If that sounds repetitive — it is. The teams who picked these names cared about emphasis, not novelty. We will look at each in turn with concrete folders.
Layered Architecture in Go¶
The oldest pattern in software, and still the right answer for most small services.
The picture¶
+---------------------+
| Presentation | HTTP handlers, CLI commands, gRPC servers
+---------------------+
| Application | Use cases: "CreateOrder", "ListOrders"
+---------------------+
| Domain | Order, Money, business rules
+---------------------+
| Infrastructure | Postgres driver, S3 client, email sender
+---------------------+
The strict rule of "classic" layering: a layer may only call the layer directly below it. Some teams relax this to "any layer below," which is more practical and equally common in Go.
A minimal Go folder tree¶
myshop/
├── cmd/
│ └── shop-api/
│ └── main.go
├── internal/
│ ├── handler/ ← presentation
│ │ └── order.go
│ ├── service/ ← application
│ │ └── order.go
│ ├── domain/ ← business rules
│ │ └── order.go
│ └── repo/ ← infrastructure (DB)
│ └── order.go
├── go.mod
└── go.sum
How the imports look¶
cmd/shop-api → internal/handler → internal/service → internal/domain
↘
internal/repo → internal/domain
The domain package imports nothing from this module. It is the bottom of the tree — a pure island of types and rules. Everything else can import it; it imports nothing back. That is what makes it testable.
A peek at each layer¶
internal/domain/order.go
package domain
import "errors"
type OrderID string
type Order struct {
ID OrderID
Items []Item
Total int64 // cents
}
type Item struct {
SKU string
Quantity int
UnitCost int64
}
func (o *Order) Validate() error {
if len(o.Items) == 0 {
return errors.New("order has no items")
}
return nil
}
No database/sql, no net/http, no third-party imports. Pure types and rules.
internal/repo/order.go
package repo
import (
"database/sql"
"myshop/internal/domain"
)
type OrderRepo struct{ DB *sql.DB }
func (r *OrderRepo) Save(o *domain.Order) error {
_, err := r.DB.Exec(`INSERT INTO orders (id, total) VALUES ($1, $2)`, o.ID, o.Total)
return err
}
repo knows about both SQL and the domain. It is glue.
internal/service/order.go
package service
import "myshop/internal/domain"
type OrderRepo interface {
Save(*domain.Order) error
}
type OrderService struct{ Repo OrderRepo }
func (s *OrderService) Create(o *domain.Order) error {
if err := o.Validate(); err != nil {
return err
}
return s.Repo.Save(o)
}
service defines what it needs (OrderRepo) as an interface. The concrete repo.OrderRepo satisfies it implicitly.

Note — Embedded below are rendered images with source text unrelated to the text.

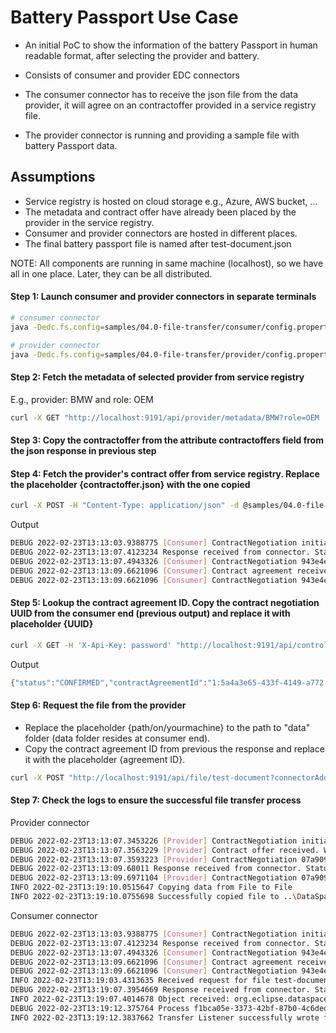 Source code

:# Battery Passport Use Case

- An initial PoC to show the information of the battery Passport in human readable format, after selecting the provider and battery.

- Consists of consumer and provider EDC connectors
- The consumer connector has to receive the json file from the data provider, it will agree on an contractoffer provided in a service registry file.
- The provider connector is running and providing a sample file with battery Passport data.


## Assumptions

- Service registry is hosted on cloud storage e.g., Azure, AWS bucket, ... 
- The metadata and contract offer have already been placed by the provider in the service registry.
- Consumer and provider connectors are hosted in different places.
- The final battery passport file is named after test-document.json

NOTE: All components are running in same machine (localhost), so we have all in one place. Later, they can be all distributed.


#### Step 1: Launch consumer and provider connectors in separate terminals

```bash
# consumer connector
java -Dedc.fs.config=samples/04.0-file-transfer/consumer/config.properties -jar samples/04.0-file-transfer/consumer/build/libs/consumer.jar

# provider connector
java -Dedc.fs.config=samples/04.0-file-transfer/provider/config.properties -jar samples/04.0-file-transfer/provider/build/libs/provider.jar
```

#### Step 2: Fetch the metadata of selected provider from service registry

E.g., provider: BMW and role: OEM

```bash
curl -X GET "http://localhost:9191/api/provider/metadata/BMW?role=OEM
```

#### Step 3: Copy the contractoffer from the attribute contractoffers field from the json response in previous step

#### Step 4: Fetch the provider's contract offer from service registry. Replace the placeholder {contractoffer.json} with the one copied

```bash
curl -X POST -H "Content-Type: application/json" -d @samples/04.0-file-transfer/registry/contractoffers/{contractoffer.json} "http://localhost:9191/api/negotiation?connectorAddress=http://localhost:8181/api/ids/multipart"
```
Output
```bash
DEBUG 2022-02-23T13:13:03.9388775 [Consumer] ContractNegotiation initiated. 943e4e90-3ab5-4ecb-98a3-cc8cba4c559e is now in state INITIAL.
DEBUG 2022-02-23T13:13:07.4123234 Response received from connector. Status 200
DEBUG 2022-02-23T13:13:07.4943326 [Consumer] ContractNegotiation 943e4e90-3ab5-4ecb-98a3-cc8cba4c559e is now in state REQUESTED.
DEBUG 2022-02-23T13:13:09.6621096 [Consumer] Contract agreement received. Validation successful.
DEBUG 2022-02-23T13:13:09.6621096 [Consumer] ContractNegotiation 943e4e90-3ab5-4ecb-98a3-cc8cba4c559e is now in state CONFIRMED.
```

#### Step 5: Lookup the contract agreement ID. Copy the contract negotiation UUID from the consumer end (previous output) and replace it with placeholder {UUID}

```bash
curl -X GET -H 'X-Api-Key: password' "http://localhost:9191/api/control/negotiation/{UUID}/state"
```

Output

```bash
{"status":"CONFIRMED","contractAgreementId":"1:5a4a3e65-433f-4149-a772-22a4761f331c"}
```

#### Step 6: Request the file from the provider

- Replace the placeholder {path/on/yourmachine} to the path to "data" folder (data folder resides at consumer end).
- Copy the contract agreement ID from previous the response and replace it with the placeholder {agreement ID}.

```bash
curl -X POST "http://localhost:9191/api/file/test-document?connectorAddress=http://localhost:8181/api/ids/multipart&destination={path/on/yourmachine}&contractId={agreement ID}"
```

#### Step 7: Check the logs to ensure the successful file transfer process

Provider connector

```bash
DEBUG 2022-02-23T13:13:07.3453226 [Provider] ContractNegotiation initiated. 07a909bf-783e-4fe6-9d77-db1948eb9f4d is now in state REQUESTED.
DEBUG 2022-02-23T13:13:07.3563229 [Provider] Contract offer received. Will be approved.
DEBUG 2022-02-23T13:13:07.3593223 [Provider] ContractNegotiation 07a909bf-783e-4fe6-9d77-db1948eb9f4d is now in state CONFIRMING.
DEBUG 2022-02-23T13:13:09.68011 Response received from connector. Status 200
DEBUG 2022-02-23T13:13:09.6971104 [Provider] ContractNegotiation 07a909bf-783e-4fe6-9d77-db1948eb9f4d is now in state CONFIRMED.
INFO 2022-02-23T13:19:10.0515647 Copying data from File to File
INFO 2022-02-23T13:19:10.0755698 Successfully copied file to ..\DataSpaceConnector\samples\04.0-file-transfer\data\test-document.json
```

Consumer connector

```bash
DEBUG 2022-02-23T13:13:03.9388775 [Consumer] ContractNegotiation initiated. 943e4e90-3ab5-4ecb-98a3-cc8cba4c559e is now in state INITIAL.
DEBUG 2022-02-23T13:13:07.4123234 Response received from connector. Status 200
DEBUG 2022-02-23T13:13:07.4943326 [Consumer] ContractNegotiation 943e4e90-3ab5-4ecb-98a3-cc8cba4c559e is now in state REQUESTED.
DEBUG 2022-02-23T13:13:09.6621096 [Consumer] Contract agreement received. Validation successful.
DEBUG 2022-02-23T13:13:09.6621096 [Consumer] ContractNegotiation 943e4e90-3ab5-4ecb-98a3-cc8cba4c559e is now in state CONFIRMED.
INFO 2022-02-23T13:19:03.4313635 Received request for file test-document against provider http://localhost:8181/api/ids/multipart
DEBUG 2022-02-23T13:19:07.3954669 Response received from connector. Status 200
INFO 2022-02-23T13:19:07.4014678 Object received: org.eclipse.dataspaceconnector.ids.api.multipart.dispatcher.message.MultipartRequestInProcessResponse@4fdb57d9
DEBUG 2022-02-23T13:19:12.375764 Process f1bca05e-3373-42bf-87b0-4c6ded597d7f is now COMPLETED
INFO 2022-02-23T13:19:12.3837662 Transfer Listener successfully wrote file ..\DataSpaceConnector\samples\04.0-file-transfer\data\marker.txt
```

This already starts to look hexagonal.
internal/handler/order.go
package handler
import (
"encoding/json"
"net/http"
"myshop/internal/domain"
"myshop/internal/service"
)
type OrderHandler struct{ Svc *service.OrderService }
func (h *OrderHandler) Create(w http.ResponseWriter, r *http.Request) {
var o domain.Order
if err := json.NewDecoder(r.Body).Decode(&o); err != nil {
http.Error(w, err.Error(), 400)
return
}
if err := h.Svc.Create(&o); err != nil {
http.Error(w, err.Error(), 500)
return
}
w.WriteHeader(201)
}
cmd/shop-api/main.go wires it all up.
package main
import (
"database/sql"
"log"
"net/http"
_ "github.com/lib/pq"
"myshop/internal/handler"
"myshop/internal/repo"
"myshop/internal/service"
)
func main() {
db, err := sql.Open("postgres", "postgres://...")
if err != nil { log.Fatal(err) }
or := &repo.OrderRepo{DB: db}
os := &service.OrderService{Repo: or}
oh := &handler.OrderHandler{Svc: os}
http.HandleFunc("/orders", oh.Create)
log.Fatal(http.ListenAndServe(":8080", nil))
}
That is a complete layered Go service. Five files, ~80 lines, every layer accounted for.
When layered is the right call¶
- The service is small to medium (one team, single bounded context).
- You are not yet sure what your "ports" are. Layered does not force you to invent them.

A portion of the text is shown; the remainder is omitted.